• TASK REQUIREMENTS: Your reply should restate the lines from the top of the entries through the line containing "[Neso Academy](https://www.youtube.com/@nesoacademy/videos)" word for word, with no pictures.

Stored data
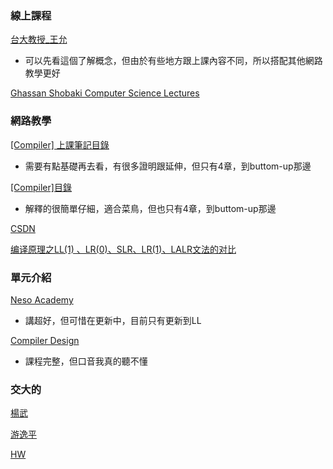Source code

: ### 線上課程
[台大教授_王允](http://cc.ee.ntu.edu.tw/~farn/courses/Compiler/2022.fall/)
- 可以先看這個了解概念，但由於有些地方跟上課內容不同，所以搭配其他網路教學更好

[Ghassan Shobaki Computer Science Lectures](https://www.youtube.com/playlist?list=PL6KMWPQP_DM97Hh0PYNgJord-sANFTI3i)

### 網路教學
[[Compiler] 上課筆記目錄](https://aprilyang.home.blog/2021/04/23/compiler-note-outline/)
- 需要有點基礎再去看，有很多證明跟延伸，但只有4章，到buttom-up那邊

[[Compiler]目錄](https://hackmd.io/@Zero871015/compiler)
- 解釋的很簡單仔細，適合菜鳥，但也只有4章，到buttom-up那邊

[CSDN](https://blog.csdn.net/weixin_44225182/category_9796423.html)

[编译原理之LL(1) 、LR(0)、SLR、LR(1)、LALR文法的对比](https://blog.csdn.net/zuzhiang/article/details/79047743)


### 單元介紹
[Neso Academy](https://www.youtube.com/@nesoacademy/videos)
- 講超好，但可惜在更新中，目前只有更新到LL

[Compiler Design](https://www.youtube.com/playlist?list=PLEbnTDJUr_IcPtUXFy2b1sGRPsLFMghhS)
- 課程完整，但口音我真的聽不懂

### 交大的
[楊武](https://hackmd.io/1OBQAda9R7C-ufE0ski4Xg)

[游逸平](https://hackmd.io/j2UzyvAlTA2Bwz_8jQiz7w#%E5%BB%BA%E7%AB%8BSyntax-tree)

[HW](https://github.com/kaocy/NCTU-Compiler)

• RESULT:
Source code

: ### 線上課程
[台大教授_王允](http://cc.ee.ntu.edu.tw/~farn/courses/Compiler/2022.fall/)
- 可以先看這個了解概念，但由於有些地方跟上課內容不同，所以搭配其他網路教學更好

[Ghassan Shobaki Computer Science Lectures](https://www.youtube.com/playlist?list=PL6KMWPQP_DM97Hh0PYNgJord-sANFTI3i)

### 網路教學
[[Compiler] 上課筆記目錄](https://aprilyang.home.blog/2021/04/23/compiler-note-outline/)
- 需要有點基礎再去看，有很多證明跟延伸，但只有4章，到buttom-up那邊

[[Compiler]目錄](https://hackmd.io/@Zero871015/compiler)
- 解釋的很簡單仔細，適合菜鳥，但也只有4章，到buttom-up那邊

[CSDN](https://blog.csdn.net/weixin_44225182/category_9796423.html)

[编译原理之LL(1) 、LR(0)、SLR、LR(1)、LALR文法的对比](https://blog.csdn.net/zuzhiang/article/details/79047743)


### 單元介紹
[Neso Academy](https://www.youtube.com/@nesoacademy/videos)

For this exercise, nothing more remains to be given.